The Oscar winner continues, “I said to the distributor: ‘Is there a way where we could work this where I go on Fox News and I say, ‘Come see this movie’? Seriously. ‘You don’t have to agree with me. You don’t have to walk out of the theater becoming a Democrat. Just be honest, after you leave the film, and admit a couple of things: number one, that I love this country, and number two, that I care about my fellow Americans.’ I said, ‘What if we offer a money-back guarantee? If you think this movie is just awful and that I’m not being true to myself or to this country or whatever, send me your stub and I’ll reimburse you.’ They’re talking about it. I even said to them, ‘Take it out of my pay.’ ”

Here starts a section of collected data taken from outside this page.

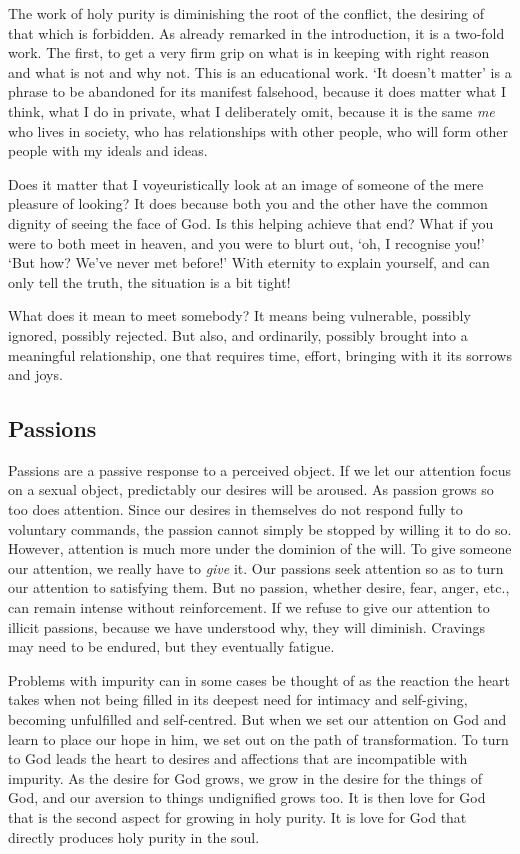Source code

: \documentclass[12pt]{article}
\begin{document}
The work of holy purity is diminishing the root of the conflict, the desiring of that which is forbidden. As already remarked in the introduction, it is a two-fold work. The first, to get a very firm grip on what is in keeping with right reason and what is not and why not. This is an educational work. `It doesn't matter' is a phrase to be abandoned for its manifest falsehood, because it does matter what I think, what I do in private, what I deliberately omit, because it is the same \emph{me} who lives in society, who has relationships with other people, who will form other people with my ideals and ideas.

Does it matter that I voyeuristically look at an image of someone of the mere pleasure of looking? It does because both you and the other have the common dignity of seeing the face of God. Is this helping achieve that end? What if you were to both meet in heaven, and you were to blurt out, `oh, I recognise you!' `But how? We've never met before!' With eternity to explain yourself, and can only tell the truth, the situation is a bit tight!

What does it mean to meet somebody? It means being vulnerable, possibly ignored, possibly rejected. But also, and ordinarily, possibly brought into a meaningful relationship, one that requires time, effort, bringing with it its sorrows and joys.

\subsection*{Passions}

Passions are a passive response to a perceived object. If we let our attention focus on a sexual object, predictably our desires will be aroused. As passion grows so too does attention. Since our desires in themselves do not respond fully to voluntary commands, the passion cannot simply be stopped by willing it to do so. However, attention is much more under the dominion of the will. To give someone our attention, we really have to \emph{give} it. Our passions seek attention so as to turn our attention to satisfying them. But no passion, whether desire, fear, anger, etc., can remain intense without reinforcement. If we refuse to give our attention to illicit passions, because we have understood why, they will diminish. Cravings may need to be endured, but they eventually fatigue.

Problems with impurity can in some cases be thought of as the reaction the heart takes when not being filled in its deepest need for intimacy and self-giving, becoming unfulfilled and self-centred. But when we set our attention on God and learn to place our hope in him, we set out on the path of transformation. To turn to God leads the heart to desires and affections that are incompatible with impurity. As the desire for God grows, we grow in the desire for the things of God, and our aversion to things undignified grows too. It is then love for God that is the second aspect for growing in holy purity. It is love for God that directly produces holy purity in the soul.
\end{document}
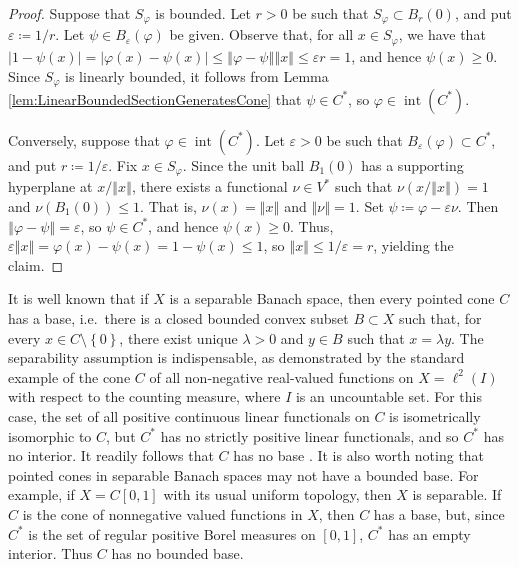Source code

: \documentclass[10pt]{amsart}
\theoremstyle{definition}
\theoremstyle{remark}
\begin{document}
\begin{proof}
   Suppose that $S_{\varphi}$ is bounded.  Let $r > 0$ be such that
   $S_{\varphi} \subset B_{r}(0)$, and put ${\varepsilon} {\mathrel{\coloneqq}} 1/r$.
   Let $\psi \in B_{\varepsilon}({\varphi})$ be given.  Observe that, for
   all $x \in S_{\varphi}$, we have that ${\left\vert {1 - \psi(x)} \right\vert} =
   {\left\vert {{\varphi}(x) - \psi(x)} \right\vert} \le {\left\Vert {{\varphi} - \psi} \right\Vert} {\left\Vert {x} \right\Vert} \le
   {\varepsilon} r = 1$, and hence $\psi(x) \ge 0$.  Since $S_{\varphi}$
   is linearly bounded, it follows from Lemma
   \ref{lem:LinearBoundedSectionGeneratesCone} that $\psi \in
   {C^{\ast}}$, so ${\varphi} \in {\operatorname{int}}({C^{\ast}})$.
   
   Conversely, suppose that ${\varphi} \in {\operatorname{int}}({C^{\ast}})$.  Let
   ${\varepsilon} > 0$ be such that $B_{\varepsilon}({\varphi}) \subset {C^{\ast}}$, and put $r {\mathrel{\coloneqq}} 1/{\varepsilon}$.  Fix $x \in S_{\varphi}$.
   Since the unit ball $B_{1}(0)$ has a supporting hyperplane at
   $x / {\left\Vert {x} \right\Vert}$, there exists a functional $\nu \in {V^{\ast}}$
   such that $\nu(x / {\left\Vert {x} \right\Vert}) = 1$ and $\nu(B_{1}(0)) \le 1$.
   That is, $\nu(x) = {\left\Vert {x} \right\Vert}$ and ${\left\Vert {\nu} \right\Vert} = 1$.  Set $\psi
   {\mathrel{\coloneqq}} {\varphi} - {\varepsilon} \nu$.  Then ${\left\Vert {{\varphi} - \psi} \right\Vert} =
   {\varepsilon}$, so $\psi \in {C^{\ast}}$, and hence $\psi(x) \ge 0$.
   Thus, ${\varepsilon} {\left\Vert {x} \right\Vert} = {\varphi}(x) - \psi(x) = 1 - \psi(x) \le
   1$, so ${\left\Vert {x} \right\Vert} \le 1/{\varepsilon} = r$, yielding the claim.
\end{proof}

It is well known that if $ X $ is a separable Banach space, then
every pointed cone $ C $ has a base, i.e.~there is a closed
bounded convex subset $ B \subset X $ such that, for every $ x \in
C\setminus{\left\lbrace {0} \right\rbrace} $, there exist unique $ \lambda > 0 $ and $ y
\in B $ such that $ x = \lambda y $.  The separability assumption
is indispensable, as demonstrated by the standard example of the
cone $ C $ of all non-negative real-valued functions on $ X =
\ell^2 (I) $ with respect to the counting measure, where $I$ is an
uncountable set.  For this case, the set of all positive
continuous linear functionals on $ C $ is isometrically isomorphic
to $ C $, but $ C^{*} $ has no strictly positive linear
functionals, and so $ {{C}^{\ast}} $ has no interior.  It readily
follows that $ C $ has no base \cite{Jameson}.  It is also worth
noting that pointed cones in separable Banach spaces may not have
a bounded base.  For example, if $ X = C[0,1] $ with its usual
uniform topology, then $ X $ is separable.  If $ C $ is the cone
of nonnegative valued functions in $ X $, then $C$ has a base,
but, since $ C^{*} $ is the set of regular positive Borel measures
on $ [0,1] $, ${C^{\ast}}$ has an empty interior.  Thus $ C $ has no
bounded base.
\end{document}
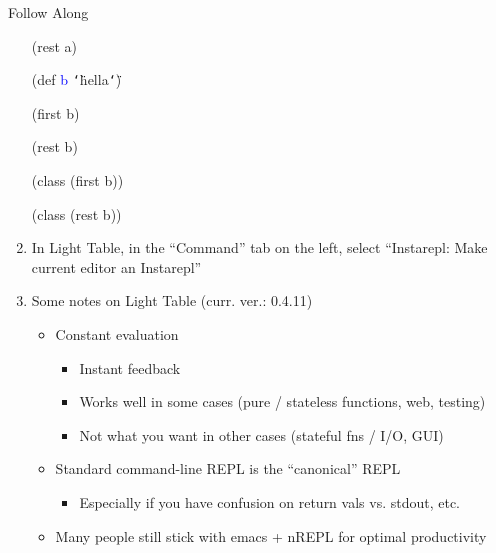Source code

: \documentclass{beamer}
\renewcommand{\textquotedbl}{\texttt{\char`\"}}
\begin{document}
\begin{frame}[allowframebreaks]{Follow Along}
\begin{enumerate}
\begin{small}
{\ttfamily\color{black}
\textcolor[rgb]{0.54901963,0.54901963,0.54901963}{(}\textcolor[rgb]{0.28235295,0.23921569,0.54509807}{rest}
a\textcolor[rgb]{0.54901963,0.54901963,0.54901963}{)}}

{\ttfamily\color{black}
\textcolor[rgb]{0.54901963,0.54901963,0.54901963}{(}\textcolor[rgb]{0.49803922,0.0,0.49803922}{def}
\textcolor{blue}{b}
\textcolor[rgb]{0.54509807,0.13333334,0.32156864}{{\textquotedbl}hella{\textquotedbl}}\textcolor[rgb]{0.54901963,0.54901963,0.54901963}{)}}

{\ttfamily\color{black}
\textcolor[rgb]{0.54901963,0.54901963,0.54901963}{(}\textcolor[rgb]{0.28235295,0.23921569,0.54509807}{first}
b\textcolor[rgb]{0.54901963,0.54901963,0.54901963}{)}}

{\ttfamily\color{black}
\textcolor[rgb]{0.54901963,0.54901963,0.54901963}{(}\textcolor[rgb]{0.28235295,0.23921569,0.54509807}{rest}
b\textcolor[rgb]{0.54901963,0.54901963,0.54901963}{)}}

{\ttfamily\color{black}
\textcolor[rgb]{0.54901963,0.54901963,0.54901963}{(}\textcolor[rgb]{0.28235295,0.23921569,0.54509807}{class}
\textcolor[rgb]{0.54901963,0.54901963,0.54901963}{(}\textcolor[rgb]{0.28235295,0.23921569,0.54509807}{first}
b\textcolor[rgb]{0.54901963,0.54901963,0.54901963}{))}}

{\ttfamily\color{black}
\textcolor[rgb]{0.54901963,0.54901963,0.54901963}{(}\textcolor[rgb]{0.28235295,0.23921569,0.54509807}{class}
\textcolor[rgb]{0.54901963,0.54901963,0.54901963}{(}\textcolor[rgb]{0.28235295,0.23921569,0.54509807}{rest}
b\textcolor[rgb]{0.54901963,0.54901963,0.54901963}{))}}
\end{small}

  \framebreak
  \item In Light Table, in the ``Command'' tab on the left, select
    ``Instarepl: Make current editor an Instarepl''

  \framebreak
  \item Some notes on Light Table (curr. ver.: 0.4.11)
  \begin{itemize}
  \item Constant evaluation
    \begin{itemize}
    \item Instant feedback
    \item Works well in some cases (pure / stateless functions, web,
      testing)
    \item Not what you want in other cases (stateful fns / I/O, GUI)
    \end{itemize}
    \item Standard command-line REPL is the ``canonical'' REPL
      \begin{itemize}
      \item Especially if you have confusion on return vals vs. stdout, etc.
      \end{itemize}
    \item Many people still stick with emacs + nREPL for optimal productivity
  \end{itemize}
  \end{enumerate}
\end{frame}
\end{document}
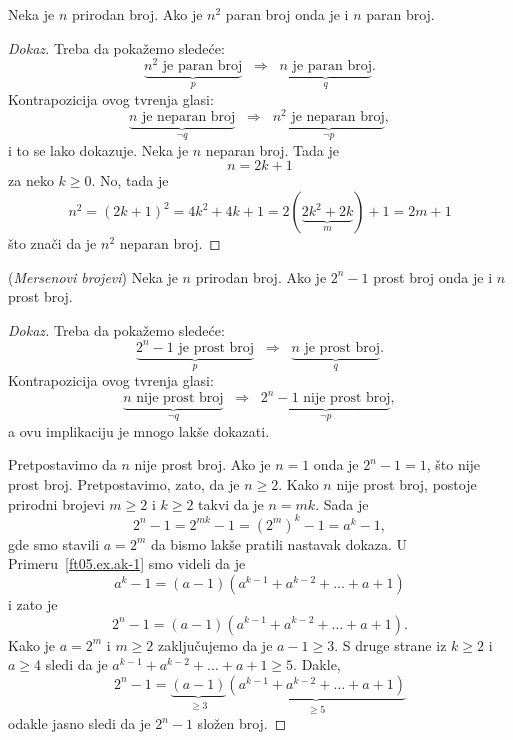 \begin{EX}\label{ft05.ex.n2-paran}
  Neka je $n$ prirodan broj. Ako je $n^2$ paran broj onda je i $n$ paran broj.
\end{EX}
\begin{proof}[Dokaz]
  Treba da poka\v zemo slede\'ce:
  $$
    \underbrace{n^2 \text{ je paran broj}}_p
    \;\;\Rightarrow\;\;
    \underbrace{n \text{ je paran broj}}_q.
  $$
  Kontrapozicija ovog tvr\dj enja glasi:
  $$
    \underbrace{n \text{ je neparan broj}}_{\lnot q}
    \;\;\Rightarrow\;\;
    \underbrace{n^2 \text{ je neparan broj}}_{\lnot p},
  $$
  i to se lako dokazuje. Neka je $n$ neparan broj. Tada je
  $$
    n = 2k + 1
  $$
  za neko $k \ge 0$. No, tada je
  $$
    n^2 = (2k + 1)^2 = 4k^2 + 4k + 1 = 2(\underbrace{2k^2 + 2k}_m) + 1 = 2m + 1
  $$
  \v sto zna\v ci da je $n^2$ neparan broj.
\end{proof}

\begin{EX}\label{ft05.ex.ak-1} (\emph{Mersenovi brojevi})
  Neka je $n$ prirodan broj. Ako je $2^n - 1$ prost broj onda je i $n$ prost broj.
\end{EX}
\begin{proof}[Dokaz]
  Treba da poka\v zemo slede\'ce:
  $$
    \underbrace{2^n - 1 \text{ je prost broj}}_p
    \;\;\Rightarrow\;\;
    \underbrace{n \text{ je prost broj}}_q.
  $$
  Kontrapozicija ovog tvr\dj enja glasi:
  $$
    \underbrace{n \text{ nije prost broj}}_{\lnot q}
    \;\;\Rightarrow\;\;
    \underbrace{2^n - 1 \text{ nije prost broj}}_{\lnot p},
  $$
  a ovu implikaciju je mnogo lak\v se dokazati.
  
  Pretpostavimo da $n$ nije prost broj. Ako je $n = 1$ onda je $2^n - 1 = 1$, \v sto nije prost broj.
  Pretpostavimo, zato, da je $n \ge 2$. Kako $n$ nije prost broj, postoje prirodni brojevi $m \ge 2$ i $k \ge 2$
  takvi da je $n = mk$. Sada je
  $$
    2^n - 1 = 2^{mk} - 1 = (2^m)^k - 1 = a^k - 1,
  $$
  gde smo stavili $a = 2^m$ da bismo lak\v se pratili nastavak dokaza.
  U Primeru~\ref{ft05.ex.ak-1} smo videli da je
  $$
    a^k - 1 = (a - 1)(a^{k-1} + a^{k-2} + \ldots + a + 1)
  $$
  i zato je
  $$
    2^n - 1 = (a - 1)(a^{k-1} + a^{k-2} + \ldots + a + 1).
  $$
  Kako je $a = 2^m$ i $m \ge 2$ zaklju\v cujemo da je $a - 1 \ge 3$. S druge strane iz $k \ge 2$ i $a \ge 4$ sledi da je
  $a^{k-1} + a^{k-2} + \ldots + a + 1 \ge 5$. Dakle,
  $$
    2^n - 1 = \underbrace{(a - 1)}_{\ge 3}\underbrace{(a^{k-1} + a^{k-2} + \ldots + a + 1)}_{\ge 5}
  $$
  odakle jasno sledi da je $2^n - 1$ slo\v zen broj.
\end{proof}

(You can play the full conversation above or download it — and past episodes with Kate Winslet, Seth Rogen, Danny Boyle, Eddie Redmayne, Jason Segel, Ramin Bahrani, Michael Shannon, Ridley Scott, F. Gary Gray, O’Shea Jackson, Jr., Corey Hawkins, Jason Mitchell, Ian McKellen, Brie Larson and Sarah Silverman — on iTunes.)
For over a quarter-century, Moore, 61, has been making muckraking docs. Over the course of our conversation, we talk about the root of his interest in politics and his sense of humor, two hallmarks of his work. We also touch upon his major films: 1989’s Roger & Me, his directorial debut, in which he took on GM for closing factories in his hometown of Flint, Mich.; 2002’s Bowling for Columbine, a film about gun violence, which brought him a best documentary feature Oscar (he gave a controversial acceptance speech); 2004’s Fahrenheit 9/11, in which he took on a sitting president, which became and remains the highest-grossing doc of all-time (“It wasn’t a fatal blow to the [George W.] Bush campaign, but it essentially was mortally-wounding”); 2007’s Sicko, a look at the U.S. health care system, which brought him his second Oscar nom; and 2009’s Capitalism: A Love Story, which dissected our way of life, and which was his only film released during the Obama Administration prior to Where to Invade Next.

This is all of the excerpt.